## Activity:
Look through the records below and copy each line that includes the word "every".

## Pictures paired with source code:

= Beginning of Section =

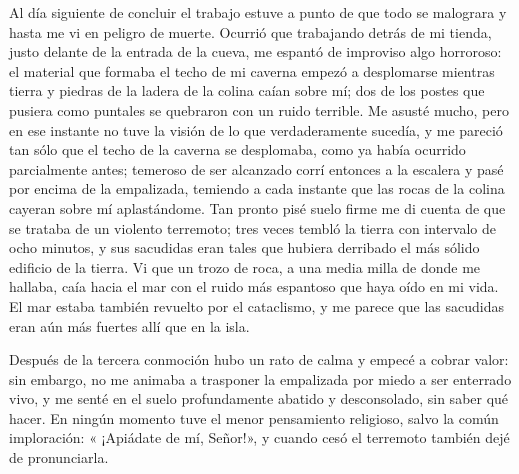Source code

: \documentclass{novela}
\begin{document}
    Al día siguiente de concluir el trabajo estuve a punto de que todo se malograra y hasta me vi en peligro de muerte. Ocurrió que trabajando detrás de mi tienda, justo delante de la entrada de la cueva, me espantó de improviso algo horroroso: el material que formaba el techo de mi caverna empezó a desplomarse mientras tierra y piedras de la ladera de la colina caían sobre mí; dos de los postes que pusiera como puntales se quebraron con un ruido terrible. Me asusté mucho, pero en ese instante no tuve la visión de lo que verdaderamente sucedía, y me pareció tan sólo que el techo de la caverna se desplomaba, como ya había ocurrido parcialmente antes; temeroso de ser alcanzado corrí entonces a la escalera y pasé por encima de la empalizada, temiendo a cada instante que las rocas de la colina cayeran sobre mí aplastándome. Tan pronto pisé suelo firme me di cuenta de que se trataba de un violento terremoto; tres veces tembló la tierra con intervalo de ocho minutos, y sus sacudidas eran tales que hubiera derribado el más sólido edificio de la tierra. Vi que un trozo de roca, a una media milla de donde me hallaba, caía hacia el mar con el ruido más espantoso que haya oído en mi vida. El mar estaba también revuelto por el cataclismo, y me parece que las sacudidas eran aún más fuertes allí que en la isla.


    Después de la tercera conmoción hubo un rato de calma y empecé a cobrar valor: sin embargo, no me animaba a trasponer la empalizada por miedo a ser enterrado vivo, y me senté en el suelo profundamente abatido y desconsolado, sin saber qué hacer. En ningún momento tuve el menor pensamiento religioso, salvo la común imploración: « ¡Apiádate de mí, Señor!», y cuando cesó el terremoto también dejé de pronunciarla.
\end{document}
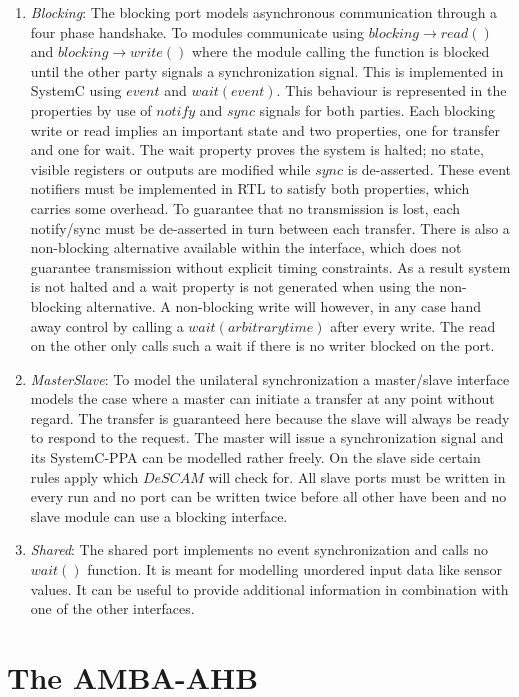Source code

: \begin{enumerate}
 \item \textit{Blocking}: The blocking port models asynchronous communication through a four phase handshake. To modules communicate using $blocking\rightarrow read()$ and $blocking\rightarrow write()$ where the module calling the function is blocked until the other party signals a synchronization signal. This is implemented in SystemC using $event$ and $wait(event)$. This behaviour is represented in the properties by use of $notify$ and $sync$ signals for both parties. Each blocking write or read implies an important state and two properties, one for transfer and one for wait. The wait property proves the system is halted; no state, visible registers or outputs are modified while $sync$ is de-asserted. These event notifiers must be implemented in RTL to satisfy both properties, which carries some overhead. To guarantee that no transmission is lost, each notify/sync must be de-asserted in turn between each transfer. There is also a non-blocking alternative available within the interface, which does not guarantee transmission without explicit timing constraints. As a result  system is not halted and a wait property is not generated when using the non-blocking alternative. A non-blocking write will however, in any case hand away control by calling a $wait(arbitrary time)$ after every write. The read on the other only calls such a wait if there is no writer blocked on the port.  
 \item \textit{MasterSlave}: To model the unilateral synchronization a master/slave interface models the case where a master can initiate a transfer at any point without regard. The transfer is guaranteed here because the slave will always be ready to respond to the request. The master will issue a synchronization signal and its SystemC-PPA can be modelled rather freely. On the slave side certain rules apply which $DeSCAM$ will check for. All slave ports must be written in every run and no port can be written twice before all other have been and no slave module can use a blocking interface.
 \item \textit{Shared}: The shared port implements no event synchronization and calls no $wait()$ function. It is meant for modelling unordered input data like sensor values. It can be useful to provide additional information in combination with one of the other interfaces.   
\end{enumerate} 


\section{The AMBA-AHB}
\label{sec:ahb}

= End of Section =

## Solved exercise:
 \item \textit{Blocking}: The blocking port models asynchronous communication through a four phase handshake. To modules communicate using $blocking\rightarrow read()$ and $blocking\rightarrow write()$ where the module calling the function is blocked until the other party signals a synchronization signal. This is implemented in SystemC using $event$ and $wait(event)$. This behaviour is represented in the properties by use of $notify$ and $sync$ signals for both parties. Each blocking write or read implies an important state and two properties, one for transfer and one for wait. The wait property proves the system is halted; no state, visible registers or outputs are modified while $sync$ is de-asserted. These event notifiers must be implemented in RTL to satisfy both properties, which carries some overhead. To guarantee that no transmission is lost, each notify/sync must be de-asserted in turn between each transfer. There is also a non-blocking alternative available within the interface, which does not guarantee transmission without explicit timing constraints. As a result  system is not halted and a wait property is not generated when using the non-blocking alternative. A non-blocking write will however, in any case hand away control by calling a $wait(arbitrary time)$ after every write. The read on the other only calls such a wait if there is no writer blocked on the port.  
 \item \textit{MasterSlave}: To model the unilateral synchronization a master/slave interface models the case where a master can initiate a transfer at any point without regard. The transfer is guaranteed here because the slave will always be ready to respond to the request. The master will issue a synchronization signal and its SystemC-PPA can be modelled rather freely. On the slave side certain rules apply which $DeSCAM$ will check for. All slave ports must be written in every run and no port can be written twice before all other have been and no slave module can use a blocking interface.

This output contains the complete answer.